Rendered images with source text
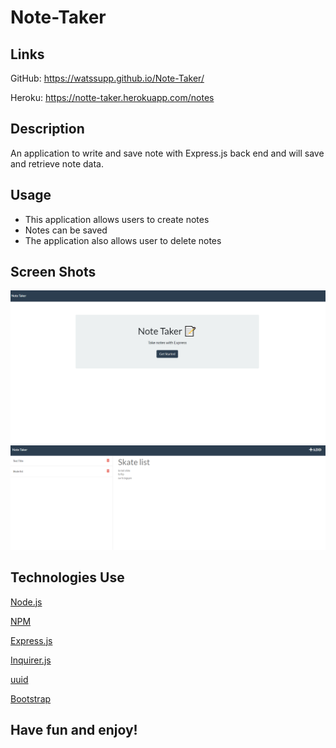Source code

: # Note-Taker

## Links
GitHub: https://watssupp.github.io/Note-Taker/

Heroku: https://notte-taker.herokuapp.com/notes

## Description
An application to write and save note with Express.js back end and will save and retrieve note data.

## Usage
- This application allows users to create notes
- Notes can be saved
- The application also allows user to delete notes 

## Screen Shots
![Alt](./img/Note-Taker%20pic%201.png)
![Alt](./img/Note-Taker%20pic%202.png)

## Technologies Use
<p><a href="https://nodejs.org/">Node.js</a></p>
<p><a href="https://www.npmjs.com/">NPM</a></p>
<p><a href="https://www.npmjs.com/package/express">Express.js</a></p>
<p><a href="https://www.npmjs.com/package/inquirer">Inquirer.js</a></p>
<p><a href="https://www.npmjs.com/package/uuid">uuid</a></p>
<p><a href="https://getbootstrap.com/">Bootstrap</a></p>


## Have fun and enjoy!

Assignment
Extract every line of the records above that contains the word "application".

Reply
An application to write and save note with Express.js back end and will save and retrieve note data.
- This application allows users to create notes
- The application also allows user to delete notes 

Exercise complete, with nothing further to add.